Pope Francis thread

The pope has as prog-rock album coming out soon. Not even kidding.

The Onion headline made me smile as usual: Pope Francis Reverses Position On Capitalism After Seeing Wide Variety Of American Oreos

Autotune the Pope

I guess it was inevitable.

http://www.cnn.com/2017/09/25/world/pope-heresy/index.html

The widely publicized, theologically dense letter was delivered to the Pope with 40 signatures on August 11, according to its organizers. It has since gained 22 more signatures and was released to the public on Saturday. In a press release, the organizers say they speak for “a large number” of clergy and lay Catholics who “lack freedom of speech.”

The letter does not accuse the Pope himself of being a heretic, but of supporting “heretical positions” on “marriage, the moral life and the Eucharist.”

Wait, I thought the Pope was infallible on anything in the catechism (sp?).

Nah. Think of Papal Infallibility as a 7th Level cleric spell from the #@$% you, I know what I’m talking about domain. It must be deliberately “cast,” and is done so with extreme rarity.

http://www.d20pfsrd.com/classes/core-classes/cleric/domains/

Armando gets me (thanks for clearing the reference up for non-d20 players)

So the Catholic church still ducks and weaves when it comes to sexual abuse by its priests.

This is a sticky problem and Francis’ move here—regardless of what you think about the DP—could be disastrous for politics in the church. On the one hand, the past three papacies have all been very outspoken that the death penalty is not acceptable in modern societies where life imprisonment is a viable alternative. The whole point of this formulation was to avoid contradicting the church’s past recognition (we’re talking Middle Ages) of the death penalty as licit.

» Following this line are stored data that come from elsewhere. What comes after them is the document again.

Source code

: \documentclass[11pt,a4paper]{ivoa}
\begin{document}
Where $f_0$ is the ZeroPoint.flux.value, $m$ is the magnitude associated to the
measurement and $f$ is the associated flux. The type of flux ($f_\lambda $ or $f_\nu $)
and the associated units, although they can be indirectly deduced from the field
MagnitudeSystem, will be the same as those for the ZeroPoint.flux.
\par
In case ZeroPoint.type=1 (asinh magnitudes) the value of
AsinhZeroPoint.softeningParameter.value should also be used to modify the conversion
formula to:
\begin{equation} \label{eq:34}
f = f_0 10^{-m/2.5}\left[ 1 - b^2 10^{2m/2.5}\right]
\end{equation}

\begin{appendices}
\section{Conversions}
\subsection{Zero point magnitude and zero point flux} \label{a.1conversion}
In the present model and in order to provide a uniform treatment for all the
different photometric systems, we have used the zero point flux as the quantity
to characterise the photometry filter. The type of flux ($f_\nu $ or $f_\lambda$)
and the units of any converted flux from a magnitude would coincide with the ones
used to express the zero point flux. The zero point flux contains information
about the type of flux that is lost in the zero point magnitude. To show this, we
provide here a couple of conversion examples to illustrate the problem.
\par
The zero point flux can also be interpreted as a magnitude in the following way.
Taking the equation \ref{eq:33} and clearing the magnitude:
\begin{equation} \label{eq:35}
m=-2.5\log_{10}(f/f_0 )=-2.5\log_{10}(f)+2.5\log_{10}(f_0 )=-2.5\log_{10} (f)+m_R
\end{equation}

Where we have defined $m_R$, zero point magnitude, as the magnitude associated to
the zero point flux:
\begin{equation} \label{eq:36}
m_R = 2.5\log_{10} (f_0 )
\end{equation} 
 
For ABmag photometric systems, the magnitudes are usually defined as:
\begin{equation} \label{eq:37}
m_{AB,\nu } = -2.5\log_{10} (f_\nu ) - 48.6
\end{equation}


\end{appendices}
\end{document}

I’m sure it seems silly to non-Catholics (even lots of average Catholics), but the church declares that it teaches the universal and eternal truths on questions like this. As the pontiff, your responsibility from a doctrinal perspective is to first “do no harm,” if you will. You can’t state that, on very important doctrine or moral matters, what the church taught in the past was wrong. But you also have to reframe and refine those teachings to be clearer and more relevant to the times. That’s what JPII’s death penalty teaching was doing.

Francis might be breaking that (although the announcement included the arguments by which this is a “development” of doctrine and not a change, they just aren’t very convincing).

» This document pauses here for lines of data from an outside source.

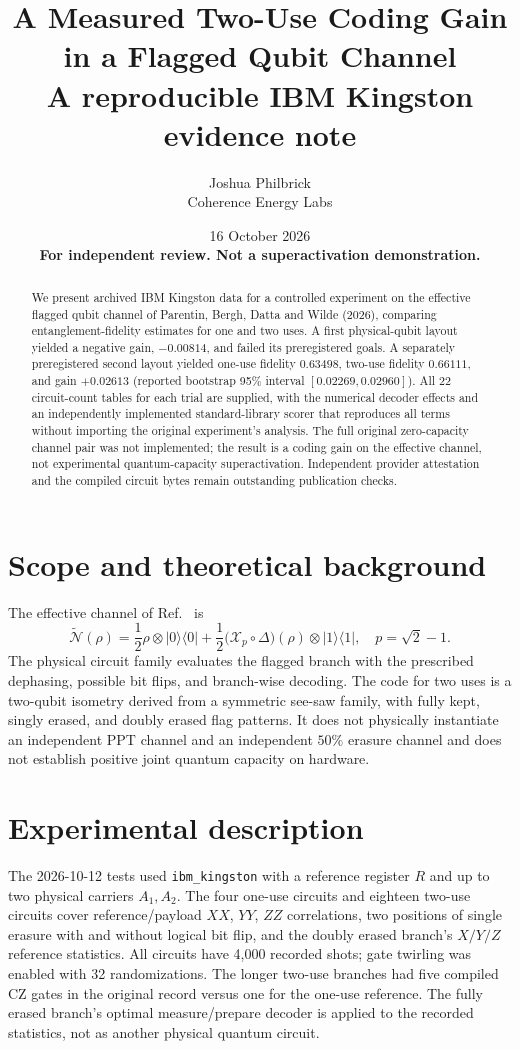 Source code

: \documentclass[11pt]{article}
\title{A Measured Two-Use Coding Gain in a Flagged Qubit Channel\\\large A reproducible IBM Kingston evidence note}
\author{Joshua Philbrick\\Coherence Energy Labs}
\date{16 October 2026\\\textbf{For independent review. Not a superactivation demonstration.}}
\begin{document}
\maketitle
\begin{abstract}
We present archived IBM Kingston data for a controlled experiment on the effective flagged qubit channel of Parentin, Bergh, Datta and Wilde (2026), comparing entanglement-fidelity estimates for one and two uses. A first physical-qubit layout yielded a negative gain, $-0.00814$, and failed its preregistered goals. A separately preregistered second layout yielded one-use fidelity $0.63498$, two-use fidelity $0.66111$, and gain $+0.02613$ (reported bootstrap 95\% interval $[0.02269,0.02960]$). All 22 circuit-count tables for each trial are supplied, with the numerical decoder effects and an independently implemented standard-library scorer that reproduces all terms without importing the original experiment's analysis. The full original zero-capacity channel pair was not implemented; the result is a coding gain on the effective channel, not experimental quantum-capacity superactivation. Independent provider attestation and the compiled circuit bytes remain outstanding publication checks.
\end{abstract}

\section{Scope and theoretical background}
The effective channel of Ref.~\cite{parentin} is
\begin{equation}
\widetilde{\mathcal N}(\rho)=\frac12\rho\otimes|0\rangle\langle0|+\frac12\bigl(\mathcal X_p\circ\Delta\bigr)(\rho)\otimes|1\rangle\langle1|,
\quad p=\sqrt2-1.
\end{equation}
The physical circuit family evaluates the flagged branch with the prescribed dephasing, possible bit flips, and branch-wise decoding. The code for two uses is a two-qubit isometry derived from a symmetric see-saw family, with fully kept, singly erased, and doubly erased flag patterns. It does not physically instantiate an independent PPT channel and an independent $50\%$ erasure channel and does not establish positive joint quantum capacity on hardware.

\section{Experimental description}
The 2026-10-12 tests used \texttt{ibm\_kingston} with a reference register $R$ and up to two physical carriers $A_1,A_2$. The four one-use circuits and eighteen two-use circuits cover reference/payload $XX$, $YY$, $ZZ$ correlations, two positions of single erasure with and without logical bit flip, and the doubly erased branch's $X/Y/Z$ reference statistics. All circuits have 4,000 recorded shots; gate twirling was enabled with 32 randomizations. The longer two-use branches had five compiled CZ gates in the original record versus one for the one-use reference. The fully erased branch's optimal measure/prepare decoder is applied to the recorded statistics, not as another physical quantum circuit.
\end{document}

Here’s the more pragmatic issue, if you’re not super compelled by the “eternal truths” bit: What Francis could be doing is opening up a political Pandora’s box. What’s to stop the next pope from saying “I’m deciding the DP is okay again”? Or changing any other teaching? If continuity with the teachings of the past isn’t important, then the church’s doctrine is just your typical political battlefield. It’ll get as ugly as American politics, maybe worse.

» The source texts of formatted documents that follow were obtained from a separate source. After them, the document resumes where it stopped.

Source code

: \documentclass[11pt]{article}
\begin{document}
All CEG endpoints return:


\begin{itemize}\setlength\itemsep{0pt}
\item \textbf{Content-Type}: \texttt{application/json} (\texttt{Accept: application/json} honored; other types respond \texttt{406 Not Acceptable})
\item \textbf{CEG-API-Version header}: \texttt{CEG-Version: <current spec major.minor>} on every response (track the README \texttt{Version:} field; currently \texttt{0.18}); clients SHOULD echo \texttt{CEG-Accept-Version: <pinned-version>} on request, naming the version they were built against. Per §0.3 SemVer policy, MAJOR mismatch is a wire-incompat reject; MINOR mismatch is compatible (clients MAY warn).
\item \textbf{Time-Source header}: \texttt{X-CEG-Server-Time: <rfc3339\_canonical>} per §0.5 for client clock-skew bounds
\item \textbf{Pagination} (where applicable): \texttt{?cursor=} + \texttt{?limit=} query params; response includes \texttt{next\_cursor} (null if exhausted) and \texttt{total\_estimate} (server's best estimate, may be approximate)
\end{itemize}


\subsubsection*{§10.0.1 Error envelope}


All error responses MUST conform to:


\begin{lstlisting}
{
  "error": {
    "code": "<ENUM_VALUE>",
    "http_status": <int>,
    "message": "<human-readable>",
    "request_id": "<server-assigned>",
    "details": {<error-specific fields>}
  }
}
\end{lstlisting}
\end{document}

But if it wasn’t for the death penalty, how could Jesus’ have died for our sins?

Life imprisonment for our sins would mean that he would still be around, right?

Yeah, I got that. It wouldn’t be funny if I didn’t get that.

Your argument makes sense but you’re bringing in the “consistent life ethic” as an authoritative standard. While it’s a common and generally respected principle in Catholic thought, it’s not actually Catholic doctrine. At best it’s a term to package up a set of Catholic doctrines into a conceptual fabric. So to appeal to it to alter the teaching about the death penalty is a little bit backwards. I think many proponents would say that improving the “consistency” of the consistent life ethic is a thing worth striving for. But for a Pope, the aim of maintaining the consistency of Church doctrine is probably more critical. Once the Pope undermines the authority of his predecessors, then why does anyone need to listen to his contemporary opinion?

On the topic of politics in and around the Church, of course there are endless examples. And for at least the first 500 years of the Church’s history there was a ton of wrangling over doctrine. But since maybe Vatican I (when the Pope was declared infallible on matters of doctrine and morals), there’s an understanding that it’s extremely problematic to start playing politics with doctrine, and that it’s the Pope’s responsibility to maintain coherence with the past judgments of the Church through history.

It’s a crazy balancing act when you’re running the world’s oldest institution–especially one that’s supposed to be guarded by the Holy Spirit to never be in error!

I should never have read the comments there. Disgusting people.